Indeed, observes Brien, “The reason why patients sometimes sue organizations is because they can’t get the information they want. Previously, that was the only way they could get information.”
The western provinces have been leading the way towards greater openness. In 2002, Saskatchewan became the first province to require reporting of all critical incidents to the provincial health department. More recently, Manitoba became the first province to not only require critical incident reporting, but also to allow patients and families to file reports.
The legislation came too late to help Ryan Sidorchuk. Several years after his daughter’s death, he still doesn’t have all the answers. “The way it was explained to me was that pathology is an inexact science,” he says about the fact that it took two biopsies to identify his daughter’s tumour. “There was a lot of organizational damage control.”
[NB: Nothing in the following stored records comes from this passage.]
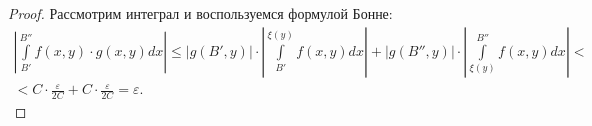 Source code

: \begin{proof}
	Рассмотрим интеграл и воспользуемся формулой Бонне:
	\begin{multline*}
		\left|\int\limits_{B'}^{B''}f(x,y)\cdot g(x,y)dx\right| \leqslant\left|g(B',y)\right|\cdot\left|\int\limits_{B'}^{\xi(y)}f(x,y)dx\right|+\left|g(B'',y)\right|\cdot\left|\int\limits_{\xi(y)}^{B''}f(x,y)dx\right|<\\<C\cdot\frac{\varepsilon}{2C}+C\cdot\frac{\varepsilon}{2C}=\varepsilon.
	\end{multline*} 
\end{proof}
However, he is optimistic about the recent progress on patient safety in Manitoba and intends to keep it going. “For me, where we will get the biggest bang for our buck is culture change: moving from one of blame and opaqueness to one of learning and transparency.”
That may take a while, says Forster. “Focusing on something like culture is very difficult. It’s much easier to focus on concrete activities where there can be measurable improvements over time.” In the meantime, “the patient needs to be looked after, and the thing that would help is to not assume that information is being transmitted between all sectors of the health-care system.”
Patients must take a more active role in their care, too, asserts Lyddiatt. “That’s absolutely essential in this day and age. You’ve got to realize that, no matter what we have in place, you’re dealing with humans.”